High-priority drug-drug interactions for use in electronic health records

Division of General Internal Medicine and Primary Care, Brigham and Women's Hospital, Boston, Massachusetts, USA.
Journal of the American Medical Informatics Association (Impact Factor: 3.5). 04/2012; 19(5):735-43. DOI: 10.1136/amiajnl-2011-000612
Source: PubMed


To develop a set of high-severity, clinically significant drug-drug interactions (DDIs) for use in electronic health records (EHRs).
A panel of experts was convened with the goal of identifying critical DDIs that should be used for generating medication-related decision support alerts in all EHRs. Panelists included medication knowledge base vendors, EHR vendors, in-house knowledge base developers from academic medical centers, and both federal and private agencies involved in the regulation of medication use. Candidate DDIs were assessed by the panel based on the consequence of the interaction, severity levels assigned to them across various medication knowledge bases, availability of therapeutic alternatives, monitoring/management options, predisposing factors, and the probability of the interaction based on the strength of evidence available in the literature.
Of 31 DDIs considered to be high risk, the panel approved a final list of 15 interactions.
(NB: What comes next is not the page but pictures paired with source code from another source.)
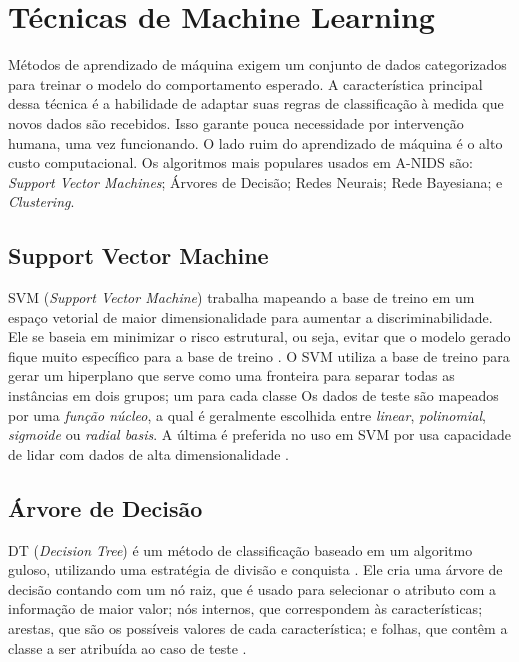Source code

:  \section{Técnicas de Machine Learning}
 Métodos de aprendizado de máquina exigem um conjunto de dados categorizados para treinar o modelo do comportamento
 esperado. A característica principal dessa técnica é a habilidade de adaptar suas regras de classificação à medida que
 novos dados são recebidos. Isso garante pouca necessidade por intervenção humana, uma vez funcionando. O lado ruim
 do aprendizado de máquina é o alto custo computacional. Os algoritmos mais populares usados em A-NIDS são:
\emph{Support Vector Machines}; Árvores de Decisão; Redes Neurais; Rede Bayesiana; e \emph{Clustering}.

    \subsection{Support Vector Machine}
    SVM (\emph{Support Vector Machine}) trabalha mapeando a base de treino em um espaço vetorial de maior dimensionalidade para aumentar a discriminabilidade.
    Ele se baseia em minimizar o risco estrutural, ou seja, evitar que o modelo gerado fique muito específico para a base de treino \cite{lin12}.
    O SVM utiliza a base de treino para gerar um hiperplano que serve como uma fronteira para separar todas as instâncias em dois grupos; um para cada classe
    Os dados de teste são mapeados por uma \textit{função núcleo}, a qual é geralmente escolhida entre \textit{linear},
    \textit{polinomial}, \textit{sigmoide} ou \textit{radial basis}. A última é preferida no uso em SVM por usa capacidade de lidar com dados de alta dimensionalidade \cite{lin12}.

    \subsection{Árvore de Decisão}
    DT (\emph{Decision Tree}) é um método de classificação baseado em um algoritmo guloso, utilizando uma estratégia de divisão e conquista \cite{lin12}. Ele
    cria uma árvore de decisão contando com um nó raiz, que é usado para selecionar o atributo com a informação de maior valor;
    nós internos, que correspondem às características; arestas, que são os possíveis valores de cada característica; e
    folhas, que contêm a classe a ser atribuída ao caso de teste \cite{benferhat05}.

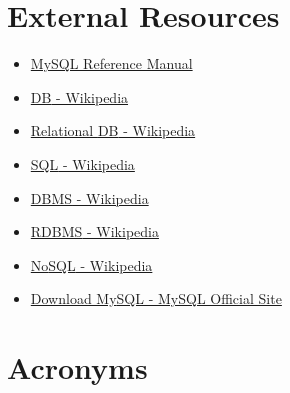 
\newpage
\section{External Resources}
\begin{itemize}
	\item \href{https://dev.mysql.com/doc/refman/8.0/en/}{MySQL Reference Manual}
	\item\href{https://en.wikipedia.org/wiki/Database}{\acl{DB} - Wikipedia}
	\item\href{https://en.wikipedia.org/wiki/Relational_database}{Relational \acl{DB} - Wikipedia}
	\item\href{https://en.wikipedia.org/wiki/SQL}{\acs{SQL} - Wikipedia}
	\item\href{https://en.wikipedia.org/wiki/Database#Database_management_system}{\acs{DBMS} - Wikipedia}
	\item\href{https://en.wikipedia.org/wiki/Relational_database#RDBMS}{\acs{RDBMS} - Wikipedia}
	\item\href{https://en.wikipedia.org/wiki/NoSQL}{No\acs{SQL} - Wikipedia}
	\item\href{https://dev.mysql.com/downloads/installer/}{Download My\acs{SQL} - MySQL Official Site}
\end{itemize}


\section{Acronyms}
\begin{acronym}
\end{acronym}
Panelists agreed that this list represented drugs that are contraindicated for concurrent use, though it does not necessarily represent a complete list of all such interacting drug pairs. For other drug interactions, severity may depend on additional factors, such as patient conditions or timing of co-administration.
The panel provided recommendations on the creation, maintenance, and implementation of a central repository of high severity interactions.
A set of highly clinically significant drug-drug interactions was identified, for which warnings should be generated in all EHRs. The panel highlighted the complexity of issues surrounding development and implementation of such a list.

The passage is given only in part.